What started off as a somber impressionistic piano piece has evolved into… well it makes me think of a fight between Toshiro Mifune, and John Wayne… if you can imagine that. It’s gone into a full orchestral type production (with some asian percussion)… and it’s now sounding very much like music made by yours truly.. which is something had I wanted to hold off from..
You know.. maybe we could go into that bit about the fine tuned human instrument stuff?:
This is a somewhat complex idea.. But basically we are complex ecologies.. we humans. What is it that causes us to crave ice cream one day and nachos the next… that’s the ecology. Every moment, just where you’re awareness is.. that’s the ecology. This is profoundly important if you want to understand the mysteries of you’re own being.. and I dare say it can lead into a direct experience of God. Ok, that’s probably a controversial statement, but what the hell!
For an artist this means.. what colors you’re attracted to; what color relationships.. what ideas.. the whole of you’re consciousness.. this is the subtext of process, to put it a certain way.. and if you look at art.. its kind of like a window to the soul… Or at least lets say it can be.
My process is one of embracing this kind of idea… There are different approaches you could make to the artistic process.. which can influence what sort of an effect your underlying ecology has on your work. Still, the ecology will effect performance, thus the value of industrial psychology to business…. to say nothing of a companies culture.
In this blog I’m starting to talk about this subject.. under the guise of “mystery management.” What I’m talking about is ecological optimization.. management not through direct control, but by influencing the ecology.
Ok.. so that’s like a quick overview that idea… Now another thing I’ve been thinking about blogging on is.. my studio change’s impact on process…
Today is the first time in my life where I felt like I had a sound studio that doesn’t really compromise… That’s not to say that this studio isn’t a budget studio.. or that there aren’t things I should think seriously about investing in.. Only that.. I don’t feel like I have to compromise with my work… or any compromises I make, its not because of studio limitations really. The implications are dramatic.. When you’re used to living in an unrealistic situation.. with unrealistic limitations.. you don’t have uber high expectations.

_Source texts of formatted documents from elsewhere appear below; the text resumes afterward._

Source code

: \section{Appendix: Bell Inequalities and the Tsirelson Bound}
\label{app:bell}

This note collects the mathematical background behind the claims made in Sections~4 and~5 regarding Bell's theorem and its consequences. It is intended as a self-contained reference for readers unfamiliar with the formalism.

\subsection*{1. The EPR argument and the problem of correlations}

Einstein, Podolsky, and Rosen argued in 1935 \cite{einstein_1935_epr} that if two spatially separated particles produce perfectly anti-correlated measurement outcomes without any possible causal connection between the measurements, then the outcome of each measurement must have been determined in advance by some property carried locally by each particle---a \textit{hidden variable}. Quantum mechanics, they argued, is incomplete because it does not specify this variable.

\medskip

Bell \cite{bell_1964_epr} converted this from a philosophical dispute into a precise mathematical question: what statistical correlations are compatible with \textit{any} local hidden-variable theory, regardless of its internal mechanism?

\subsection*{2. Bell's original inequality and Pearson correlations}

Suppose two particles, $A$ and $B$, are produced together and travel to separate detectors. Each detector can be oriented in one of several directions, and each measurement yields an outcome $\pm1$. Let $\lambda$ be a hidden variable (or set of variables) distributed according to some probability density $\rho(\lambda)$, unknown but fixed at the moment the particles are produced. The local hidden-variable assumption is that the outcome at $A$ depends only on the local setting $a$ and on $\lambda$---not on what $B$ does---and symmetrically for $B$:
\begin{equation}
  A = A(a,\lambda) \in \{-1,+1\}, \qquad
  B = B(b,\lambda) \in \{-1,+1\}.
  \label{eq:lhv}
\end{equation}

When I look back at my old work now.. there’s a lot of places where I think “gee, I wish I had done something about that.” The truth is.. this is common even among grammy awarding wining sound engineers… whom are normally not working under the same kind of limitations. But lets face it, everyone’s working under some kind of limitations.. you know.. we have x amount of time to get this thing done.. we have y amount of money to spend.. None the less I now feel like I don’t need to compromise….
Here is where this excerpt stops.